> [Work instructions] Below are the entries; give again exactly the lines from the one mentioning "vezetőjéhez (azonos időbázis)." through the one mentioning "hat, wenn der", inclusive.

> [Raw data]
==================================================

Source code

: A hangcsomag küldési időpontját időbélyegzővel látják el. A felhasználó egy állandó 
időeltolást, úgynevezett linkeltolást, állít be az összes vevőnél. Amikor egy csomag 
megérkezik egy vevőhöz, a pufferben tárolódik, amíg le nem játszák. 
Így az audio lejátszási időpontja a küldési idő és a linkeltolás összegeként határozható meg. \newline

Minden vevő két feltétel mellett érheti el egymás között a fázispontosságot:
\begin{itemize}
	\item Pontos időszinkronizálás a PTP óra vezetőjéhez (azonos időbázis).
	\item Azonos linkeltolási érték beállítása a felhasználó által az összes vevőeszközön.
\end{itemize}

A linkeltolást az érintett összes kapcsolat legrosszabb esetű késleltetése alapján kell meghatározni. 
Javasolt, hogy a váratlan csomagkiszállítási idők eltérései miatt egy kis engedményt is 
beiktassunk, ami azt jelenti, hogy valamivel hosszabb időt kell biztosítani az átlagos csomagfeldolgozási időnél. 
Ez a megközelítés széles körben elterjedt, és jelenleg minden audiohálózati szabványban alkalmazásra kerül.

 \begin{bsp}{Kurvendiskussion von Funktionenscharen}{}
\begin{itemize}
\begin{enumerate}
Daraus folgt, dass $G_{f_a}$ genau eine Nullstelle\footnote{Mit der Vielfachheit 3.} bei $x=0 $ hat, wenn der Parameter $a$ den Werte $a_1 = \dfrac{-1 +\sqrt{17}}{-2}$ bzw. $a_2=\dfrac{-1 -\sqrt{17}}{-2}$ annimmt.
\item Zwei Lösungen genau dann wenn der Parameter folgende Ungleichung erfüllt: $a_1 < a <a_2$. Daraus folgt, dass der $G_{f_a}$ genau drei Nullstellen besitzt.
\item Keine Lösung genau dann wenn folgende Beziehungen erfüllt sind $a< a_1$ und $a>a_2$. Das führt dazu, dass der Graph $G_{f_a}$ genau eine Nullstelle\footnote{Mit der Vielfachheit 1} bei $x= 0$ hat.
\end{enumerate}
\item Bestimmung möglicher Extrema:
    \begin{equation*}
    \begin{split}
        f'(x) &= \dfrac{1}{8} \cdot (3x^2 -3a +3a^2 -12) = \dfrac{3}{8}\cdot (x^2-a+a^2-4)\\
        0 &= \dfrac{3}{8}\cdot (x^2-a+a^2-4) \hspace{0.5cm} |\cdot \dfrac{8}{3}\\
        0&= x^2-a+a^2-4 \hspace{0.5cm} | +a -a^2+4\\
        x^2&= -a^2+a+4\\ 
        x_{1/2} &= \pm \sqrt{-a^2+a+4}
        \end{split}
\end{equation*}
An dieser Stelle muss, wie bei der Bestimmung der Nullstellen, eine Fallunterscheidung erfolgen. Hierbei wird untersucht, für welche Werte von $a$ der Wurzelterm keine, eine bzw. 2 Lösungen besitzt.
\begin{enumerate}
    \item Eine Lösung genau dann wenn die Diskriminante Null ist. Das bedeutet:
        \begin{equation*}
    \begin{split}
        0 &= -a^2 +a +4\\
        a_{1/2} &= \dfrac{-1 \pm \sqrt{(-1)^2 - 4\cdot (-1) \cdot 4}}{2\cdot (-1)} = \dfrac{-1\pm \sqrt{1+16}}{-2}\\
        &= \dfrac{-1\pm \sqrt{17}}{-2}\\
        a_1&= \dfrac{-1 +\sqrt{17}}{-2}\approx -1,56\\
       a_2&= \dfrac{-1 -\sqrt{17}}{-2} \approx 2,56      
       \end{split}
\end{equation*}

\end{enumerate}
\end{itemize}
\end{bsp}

==================================================

> [Solution for this task]
	\item Pontos időszinkronizálás a PTP óra vezetőjéhez (azonos időbázis).
	\item Azonos linkeltolási érték beállítása a felhasználó által az összes vevőeszközön.
\end{itemize}

A linkeltolást az érintett összes kapcsolat legrosszabb esetű késleltetése alapján kell meghatározni. 
Javasolt, hogy a váratlan csomagkiszállítási idők eltérései miatt egy kis engedményt is 
beiktassunk, ami azt jelenti, hogy valamivel hosszabb időt kell biztosítani az átlagos csomagfeldolgozási időnél. 
Ez a megközelítés széles körben elterjedt, és jelenleg minden audiohálózati szabványban alkalmazásra kerül.

 \begin{bsp}{Kurvendiskussion von Funktionenscharen}{}
\begin{itemize}
\begin{enumerate}
Daraus folgt, dass $G_{f_a}$ genau eine Nullstelle\footnote{Mit der Vielfachheit 3.} bei $x=0 $ hat, wenn der Parameter $a$ den Werte $a_1 = \dfrac{-1 +\sqrt{17}}{-2}$ bzw. $a_2=\dfrac{-1 -\sqrt{17}}{-2}$ annimmt.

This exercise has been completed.